La partie I veut apporter certaines perspectives sur la mondialisation. (Une tentative d’appréhender systématiquement ce phénomène lui-même devra toutefois attendre un texte de la partie suivante (Véronique Marleau, p. 110).) Si l’une de ses deux composantes, soit l’étude du professeur Harry Arthurs, insiste sur certains éléments de ce phénomène, comme l’impact des entreprises transnationales, elle apporte surtout une description de changements induits par ce dernier, non pas tant dans le contenu que dans les modes d’application du droit du travail canadien. Quant à l’autre texte initial (Brian Burkett), il brosse un tableau général de la normativité internationale du travail, à la fois son contenu substantiel et institutionnel (OIT, Union européenne, ALENA, MERCOSUR, Sommets des Amériques).

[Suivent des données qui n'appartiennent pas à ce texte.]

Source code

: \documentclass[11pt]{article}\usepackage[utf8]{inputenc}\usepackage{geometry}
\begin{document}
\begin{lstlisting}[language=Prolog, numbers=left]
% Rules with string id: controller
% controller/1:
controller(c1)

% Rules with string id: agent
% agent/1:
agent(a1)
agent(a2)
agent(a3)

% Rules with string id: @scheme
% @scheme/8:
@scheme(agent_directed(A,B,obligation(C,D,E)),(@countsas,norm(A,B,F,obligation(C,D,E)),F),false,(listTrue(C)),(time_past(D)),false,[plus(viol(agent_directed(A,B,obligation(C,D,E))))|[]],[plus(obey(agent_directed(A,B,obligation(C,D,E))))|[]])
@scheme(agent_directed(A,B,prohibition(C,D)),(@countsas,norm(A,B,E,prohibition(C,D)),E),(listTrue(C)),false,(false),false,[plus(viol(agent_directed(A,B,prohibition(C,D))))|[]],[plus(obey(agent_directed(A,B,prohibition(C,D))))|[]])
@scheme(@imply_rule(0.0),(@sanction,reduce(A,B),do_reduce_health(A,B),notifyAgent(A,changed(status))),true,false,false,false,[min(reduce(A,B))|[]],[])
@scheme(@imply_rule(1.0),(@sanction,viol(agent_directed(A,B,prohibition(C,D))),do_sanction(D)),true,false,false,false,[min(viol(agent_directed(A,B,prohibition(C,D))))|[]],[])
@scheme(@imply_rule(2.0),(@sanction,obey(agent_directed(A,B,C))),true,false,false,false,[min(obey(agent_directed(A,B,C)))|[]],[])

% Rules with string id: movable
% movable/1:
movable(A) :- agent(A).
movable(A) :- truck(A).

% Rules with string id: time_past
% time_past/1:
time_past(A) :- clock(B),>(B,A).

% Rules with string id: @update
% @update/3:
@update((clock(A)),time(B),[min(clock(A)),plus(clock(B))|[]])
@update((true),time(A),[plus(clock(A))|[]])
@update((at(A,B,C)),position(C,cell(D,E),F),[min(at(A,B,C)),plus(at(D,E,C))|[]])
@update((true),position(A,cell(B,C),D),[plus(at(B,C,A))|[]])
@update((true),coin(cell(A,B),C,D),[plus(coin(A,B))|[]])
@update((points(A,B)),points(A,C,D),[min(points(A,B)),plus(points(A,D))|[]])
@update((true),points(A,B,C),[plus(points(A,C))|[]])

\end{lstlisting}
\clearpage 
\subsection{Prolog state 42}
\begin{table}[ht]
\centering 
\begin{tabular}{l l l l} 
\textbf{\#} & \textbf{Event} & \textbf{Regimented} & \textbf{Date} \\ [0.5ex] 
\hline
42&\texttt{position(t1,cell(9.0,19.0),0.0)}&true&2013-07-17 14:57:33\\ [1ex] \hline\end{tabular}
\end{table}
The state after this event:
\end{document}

La partie suivante se voulait précisément consacrée aux « normes internationales du travail ». Kevin Banks y démontre essentiellement que les normes du travail élevées dans un pays et avantage économique pour ce dernier sur la scène internationale sont en synchronie. Véronique Marleau préconise ensuite, relativement à l’adaptation aux incidences de la mondialisation sur l’organisation de la production, de s’en remettre au principe dit de subsidiarité, inspiré de l’Union européenne, pour ce qui est de la détermination des liens d’élaboration des normes du travail, en particulier l’encadrement de la négociation collective. La fragmentation territoriale qui caractérise la formule courante à cet égard au Canada paraît ainsi partiellement anachronique (p. 119). Enfin, Alan Hyde fait appel à la théorie économique des jeux pour justifier les standards internationaux du travail, particulièrement ceux issus d’ententes bilatérales ou régionales.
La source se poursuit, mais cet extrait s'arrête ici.